**The data**

= = = =

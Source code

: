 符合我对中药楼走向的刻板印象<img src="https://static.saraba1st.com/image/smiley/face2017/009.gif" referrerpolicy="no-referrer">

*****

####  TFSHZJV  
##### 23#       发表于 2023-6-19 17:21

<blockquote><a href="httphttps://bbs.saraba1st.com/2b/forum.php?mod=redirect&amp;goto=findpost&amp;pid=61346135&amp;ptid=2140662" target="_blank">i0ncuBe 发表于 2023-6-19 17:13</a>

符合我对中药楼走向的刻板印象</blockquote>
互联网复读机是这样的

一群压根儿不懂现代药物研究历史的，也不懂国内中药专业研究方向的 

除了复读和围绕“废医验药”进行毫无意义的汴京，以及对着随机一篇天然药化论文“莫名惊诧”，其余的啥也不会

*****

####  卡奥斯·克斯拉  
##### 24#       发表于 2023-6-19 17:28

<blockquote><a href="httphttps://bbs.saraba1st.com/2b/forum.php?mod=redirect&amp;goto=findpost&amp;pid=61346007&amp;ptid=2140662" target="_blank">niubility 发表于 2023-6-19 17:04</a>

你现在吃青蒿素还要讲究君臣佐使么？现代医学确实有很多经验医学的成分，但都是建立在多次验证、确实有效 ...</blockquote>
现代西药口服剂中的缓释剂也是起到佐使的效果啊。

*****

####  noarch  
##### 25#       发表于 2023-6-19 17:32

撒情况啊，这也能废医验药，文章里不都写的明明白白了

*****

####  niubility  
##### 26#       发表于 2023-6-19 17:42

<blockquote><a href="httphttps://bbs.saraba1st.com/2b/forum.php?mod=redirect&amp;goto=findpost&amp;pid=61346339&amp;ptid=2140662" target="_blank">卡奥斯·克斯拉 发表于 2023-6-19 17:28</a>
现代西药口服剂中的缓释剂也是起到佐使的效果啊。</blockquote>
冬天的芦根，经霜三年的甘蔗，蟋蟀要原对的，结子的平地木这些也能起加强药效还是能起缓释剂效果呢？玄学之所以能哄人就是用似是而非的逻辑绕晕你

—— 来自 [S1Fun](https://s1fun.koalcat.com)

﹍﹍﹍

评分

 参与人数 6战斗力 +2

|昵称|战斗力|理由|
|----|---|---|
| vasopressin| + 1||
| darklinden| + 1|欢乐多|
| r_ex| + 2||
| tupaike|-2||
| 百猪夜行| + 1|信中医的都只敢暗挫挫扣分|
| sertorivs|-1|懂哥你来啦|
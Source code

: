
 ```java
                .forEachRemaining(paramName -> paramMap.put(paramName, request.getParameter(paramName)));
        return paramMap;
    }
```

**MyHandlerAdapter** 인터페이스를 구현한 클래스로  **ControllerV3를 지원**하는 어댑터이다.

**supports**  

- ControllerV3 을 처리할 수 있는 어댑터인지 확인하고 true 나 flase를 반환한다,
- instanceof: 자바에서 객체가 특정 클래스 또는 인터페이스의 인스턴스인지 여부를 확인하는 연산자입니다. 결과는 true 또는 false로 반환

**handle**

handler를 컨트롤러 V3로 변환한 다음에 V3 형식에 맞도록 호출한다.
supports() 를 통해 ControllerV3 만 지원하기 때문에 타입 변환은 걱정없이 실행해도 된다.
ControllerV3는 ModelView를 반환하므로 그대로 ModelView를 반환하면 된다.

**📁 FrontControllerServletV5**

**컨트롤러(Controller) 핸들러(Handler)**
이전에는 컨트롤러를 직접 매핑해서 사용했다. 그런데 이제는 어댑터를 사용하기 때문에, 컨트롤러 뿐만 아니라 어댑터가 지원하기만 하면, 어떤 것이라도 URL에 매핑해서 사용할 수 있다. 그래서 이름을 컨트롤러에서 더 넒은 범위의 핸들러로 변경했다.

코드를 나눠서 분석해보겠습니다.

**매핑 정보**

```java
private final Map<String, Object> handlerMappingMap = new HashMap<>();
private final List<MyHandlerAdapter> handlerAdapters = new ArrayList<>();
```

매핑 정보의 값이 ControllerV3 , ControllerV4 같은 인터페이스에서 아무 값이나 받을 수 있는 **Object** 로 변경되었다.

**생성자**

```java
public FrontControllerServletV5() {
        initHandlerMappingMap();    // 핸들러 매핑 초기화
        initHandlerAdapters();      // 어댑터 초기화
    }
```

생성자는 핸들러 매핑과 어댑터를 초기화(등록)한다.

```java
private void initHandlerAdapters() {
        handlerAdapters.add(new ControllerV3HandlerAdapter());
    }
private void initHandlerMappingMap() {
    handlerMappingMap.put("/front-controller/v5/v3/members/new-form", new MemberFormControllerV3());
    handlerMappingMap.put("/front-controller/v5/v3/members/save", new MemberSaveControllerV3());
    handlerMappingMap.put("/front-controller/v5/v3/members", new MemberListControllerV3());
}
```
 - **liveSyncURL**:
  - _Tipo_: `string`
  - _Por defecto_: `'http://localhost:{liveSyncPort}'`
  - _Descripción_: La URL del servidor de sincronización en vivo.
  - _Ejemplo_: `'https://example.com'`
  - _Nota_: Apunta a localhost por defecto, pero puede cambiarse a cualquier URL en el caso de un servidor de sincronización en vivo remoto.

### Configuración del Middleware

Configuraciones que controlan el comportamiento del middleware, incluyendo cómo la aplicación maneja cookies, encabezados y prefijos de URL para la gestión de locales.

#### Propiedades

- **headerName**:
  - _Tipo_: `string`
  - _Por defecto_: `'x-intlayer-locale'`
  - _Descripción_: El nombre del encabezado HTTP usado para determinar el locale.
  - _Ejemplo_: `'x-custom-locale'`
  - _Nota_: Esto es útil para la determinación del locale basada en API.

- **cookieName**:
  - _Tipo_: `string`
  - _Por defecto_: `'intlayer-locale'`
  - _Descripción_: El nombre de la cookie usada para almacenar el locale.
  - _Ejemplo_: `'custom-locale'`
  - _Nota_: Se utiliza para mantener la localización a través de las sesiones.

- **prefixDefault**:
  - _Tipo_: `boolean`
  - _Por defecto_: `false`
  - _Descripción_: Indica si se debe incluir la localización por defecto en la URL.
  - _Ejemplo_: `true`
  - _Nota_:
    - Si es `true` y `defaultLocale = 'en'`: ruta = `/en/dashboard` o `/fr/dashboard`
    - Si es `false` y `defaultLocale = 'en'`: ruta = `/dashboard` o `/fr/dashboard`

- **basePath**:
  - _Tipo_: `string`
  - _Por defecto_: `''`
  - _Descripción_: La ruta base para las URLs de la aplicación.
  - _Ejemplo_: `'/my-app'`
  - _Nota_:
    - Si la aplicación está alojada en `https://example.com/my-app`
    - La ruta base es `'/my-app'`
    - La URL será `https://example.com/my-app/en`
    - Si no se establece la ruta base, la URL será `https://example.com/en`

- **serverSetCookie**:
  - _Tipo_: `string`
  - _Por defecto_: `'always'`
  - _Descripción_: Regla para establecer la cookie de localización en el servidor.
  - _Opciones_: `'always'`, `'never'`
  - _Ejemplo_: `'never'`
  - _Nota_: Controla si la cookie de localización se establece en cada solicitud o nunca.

= = = =

**What needs to be done**
Every line from the one with "#### Propiedades" to the end of the records above should be returned exactly, and no other lines.

**Written response**
#### Propiedades

- **headerName**:
  - _Tipo_: `string`
  - _Por defecto_: `'x-intlayer-locale'`
  - _Descripción_: El nombre del encabezado HTTP usado para determinar el locale.
  - _Ejemplo_: `'x-custom-locale'`
  - _Nota_: Esto es útil para la determinación del locale basada en API.

- **cookieName**:
  - _Tipo_: `string`
  - _Por defecto_: `'intlayer-locale'`
  - _Descripción_: El nombre de la cookie usada para almacenar el locale.
  - _Ejemplo_: `'custom-locale'`
  - _Nota_: Se utiliza para mantener la localización a través de las sesiones.

- **prefixDefault**:
  - _Tipo_: `boolean`
  - _Por defecto_: `false`
  - _Descripción_: Indica si se debe incluir la localización por defecto en la URL.
  - _Ejemplo_: `true`
  - _Nota_:
    - Si es `true` y `defaultLocale = 'en'`: ruta = `/en/dashboard` o `/fr/dashboard`
    - Si es `false` y `defaultLocale = 'en'`: ruta = `/dashboard` o `/fr/dashboard`

- **basePath**:
  - _Tipo_: `string`
  - _Por defecto_: `''`
  - _Descripción_: La ruta base para las URLs de la aplicación.
  - _Ejemplo_: `'/my-app'`
  - _Nota_:
    - Si la aplicación está alojada en `https://example.com/my-app`
    - La ruta base es `'/my-app'`
    - La URL será `https://example.com/my-app/en`
    - Si no se establece la ruta base, la URL será `https://example.com/en`

- **serverSetCookie**:
  - _Tipo_: `string`
  - _Por defecto_: `'always'`
  - _Descripción_: Regla para establecer la cookie de localización en el servidor.
  - _Opciones_: `'always'`, `'never'`
  - _Ejemplo_: `'never'`
  - _Nota_: Controla si la cookie de localización se establece en cada solicitud o nunca.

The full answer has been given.